Tuesday, 30 November 2010

Getting into the Medieval Spirit

I went to the Ludlow Medieval Fayre last weekend and really got into the medieval spirit in more ways than one.

I had an article published last year about the fayre and was surprised to see someone else had done similar this year which is great really as I guess magazine editors usually want to cover annual events like this so it's worth trying again, even if you have seen it done before.

The beautiful birds of prey are always there and you can have a hold for a few pounds

And the whole place takes on a really medieval Christmas atmosphere

Finally, I felt a little scared when I first saw this picture. No idea what that could be on my shoulder. The castle is said to have several ghostly visitors as well as the usual tourists. Perhaps this spirit was awakened by all the authentic sights and sounds of a Medieval castle.

Whatever it is I hope it stayed there. A parrot on the shoulder is one thing but I don't fancy carrying around a spirit!

Monday, 22 November 2010

Commercial Fiction

We had a guest speaker at our Writers Group this week. Alan Mahar - Publishing Director of Tindal Street Press gave a fascinating talk from a publishers point of view, covering how they got started as a company and hints and tips on what they are looking for.

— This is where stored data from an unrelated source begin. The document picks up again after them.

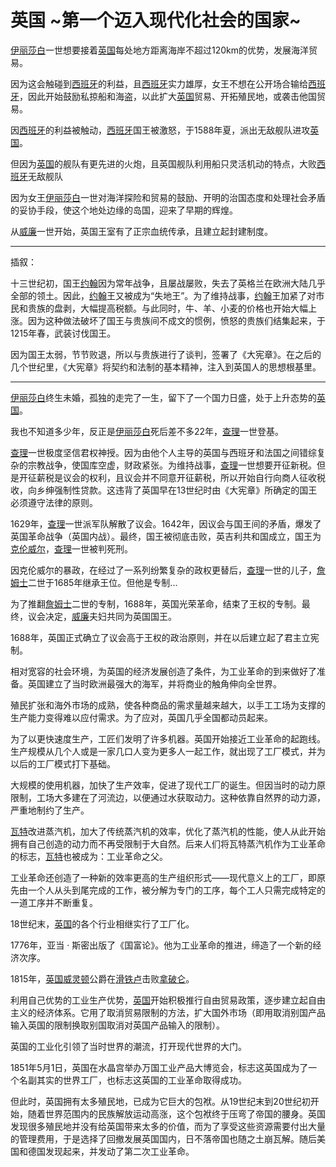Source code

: # 英国 ~第一个迈入现代化社会的国家~

<u>伊丽莎白</u>一世想要接着<u>英国</u>每处地方距离海岸不超过120km的优势，发展海洋贸易。  

因为这会触碰到<u>西班牙</u>的利益，且<u>西班牙</u>实力雄厚，女王不想在公开场合输给<u>西班牙</u>，因此开始鼓励私掠船和海盗，以此扩大<u>英国</u>贸易、开拓殖民地，或袭击他国贸易。  

因<u>西班牙</u>的利益被触动，<u>西班牙</u>国王被激怒，于1588年夏，派出无敌舰队进攻<u>英国</u>。  

但因为<u>英国</u>的舰队有更先进的火炮，且英国舰队利用船只灵活机动的特点，大败<u>西班牙</u>无敌舰队

因为女王<u>伊丽莎白</u>一世对海洋探险和贸易的鼓励、开明的治国态度和处理社会矛盾的妥协手段，使这个地处边缘的岛国，迎来了早期的辉煌。

从<u>威廉</u>一世开始，英国王室有了正宗血统传承，且建立起封建制度。  

-------

插叙：

​		十三世纪初，国王<u>约翰</u>因为常年战争，且屡战屡败，失去了英格兰在欧洲大陆几乎全部的领土。因此，<u>约翰</u>王又被成为“失地王”。为了维持战事，<u>约翰</u>王加紧了对市民和贵族的盘剥，大幅提高税额。与此同时，牛、羊、小麦的价格也开始大幅上涨。因为这种做法破坏了国王与贵族间不成文的惯例，愤怒的贵族们结集起来，于1215年春，武装讨伐国王。  

因为国王太弱，节节败退，所以与贵族进行了谈判，签署了《大宪章》。在之后的几个世纪里，《大宪章》将契约和法制的基本精神，注入到英国人的思想根基里。  

-------

<u>伊丽莎白</u>终生未婚，孤独的走完了一生，留下了一个国力日盛，处于上升态势的<u>英国</u>。  

我也不知道多少年，反正是<u>伊丽莎白</u>死后差不多22年，<u>查理</u>一世登基。  

<u>查理</u>一世极度坚信君权神授。因为由他个人主导的英国与西班牙和法国之间错综复杂的宗教战争，使国库空虚，财政紧张。为维持战事，<u>查理</u>一世想要开征新税。但是开征薪税是议会的权利，且议会并不同意开征薪税，所以开始自行向商人征收税收，向乡绅强制性贷款。这违背了英国早在13世纪时由《大宪章》所确定的国王必须遵守法律的原则。  

1629年，<u>查理</u>一世派军队解散了议会。1642年，因议会与国王间的矛盾，爆发了英国革命战争（英国内战）。最终，国王被彻底击败，英吉利共和国成立，国王为<u>克伦威尔</u>，<u>查理</u>一世被判死刑。  

因克伦威尔的暴政，在经过了一系列纷繁复杂的政权更替后，<u>查理</u>一世的儿子，<u>詹姆士</u>二世于1685年继承王位。但他是专制...  

为了推翻<u>詹姆士</u>二世的专制，1688年，英国光荣革命，结束了王权的专制。最终，议会决定，<u>威廉</u>夫妇共同为英国国王。  

1688年，英国正式确立了议会高于王权的政治原则，并在以后建立起了君主立宪制。  

相对宽容的社会环境，为英国的经济发展创造了条件，为工业革命的到来做好了准备。英国建立了当时欧洲最强大的海军，并将商业的触角伸向全世界。  



殖民扩张和海外市场的成熟，使各种商品的需求量越来越大，以手工工场为支撑的生产能力变得难以应付需求。为了应对，英国几乎全国都动员起来。  

为了以更快速度生产，工匠们发明了许多机器。英国开始接近工业革命的起跑线。生产规模从几个人或是一家几口人变为更多人一起工作，就出现了工厂模式，并为以后的工厂模式打下基础。  

大规模的使用机器，加快了生产效率，促进了现代工厂的诞生。但因当时的动力原限制，工场大多建在了河流边，以便通过水获取动力。这种依靠自然界的动力源，严重地制约了生产。

<u>瓦特</u>改进蒸汽机，加大了传统蒸汽机的效率，优化了蒸汽机的性能，使人从此开始拥有自己创造的动力而不再受限制于大自然。后来人们将瓦特蒸汽机作为工业革命的标志，<u>瓦特</u>也被成为：工业革命之父。  

工业革命还创造了一种新的效率更高的生产组织形式——现代意义上的工厂，即原先由一个人从头到尾完成的工作，被分解为专门的工序，每个工人只需完成特定的一道工序并不断重复。  

18世纪末，<u>英国</u>的各个行业相继实行了工厂化。  

1776年，亚当 · 斯密出版了《国富论》。他为工业革命的推进，缔造了一个新的经济次序。  

1815年，<u>英国</u><u>威灵顿</u>公爵在<u>滑铁卢</u>击败<u>拿破仑</u>。  

利用自己优势的工业生产优势，<u>英国</u>开始积极推行自由贸易政策，逐步建立起自由主义的经济体系。它用了取消贸易限制的方法，扩大国外市场（即用取消别国产品输入英国的限制换取别国取消对英国产品输入的限制）。  

英国的工业化引领了当时世界的潮流，打开现代世界的大门。  

1851年5月1日，英国在水晶宫举办万国工业产品大博览会，标志这英国成为了一个名副其实的世界工厂，也标志这英国的工业革命取得成功。  

但此时，英国拥有太多殖民地，已成为它巨大的包袱。从19世纪末到20世纪初开始，随着世界范围内的民族解放运动高涨，这个包袱终于压弯了帝国的腰身。英国发现很多殖民地并没有给英国带来太多的价值，而为了享受这些资源需要付出大量的管理费用，于是选择了回撤发展英国国内，日不落帝国也随之土崩瓦解。随后美国和德国发现起来，并发动了第二次工业革命。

I found his question and answer section very useful. He even covered one of my burning questions - What is commercial fiction?

My novel is constantly getting rejected for not being commercial enough. From all of my rejections I have received great feedback about it being well written, my writing style and that they have enjoyed what they have read but I have obviously chosen a subject that won't sell - or will it?

Tindal Street Press concentrate on writers from the West Midlands, with strong themes set around that particular area. They have enjoyed great success to date with many writers winning major awards or being short listed for them such as the Booker, Costa First Book Award and Orange Prize.

Alan made a great point about how an editor and the rest of the team all have to be passionate with the whole thing, not just like a story, but believe that everyone else will too. He also said that it is difficult if you are trying to break into the top London publishers, especially if your novel is set in a regional area as mine is.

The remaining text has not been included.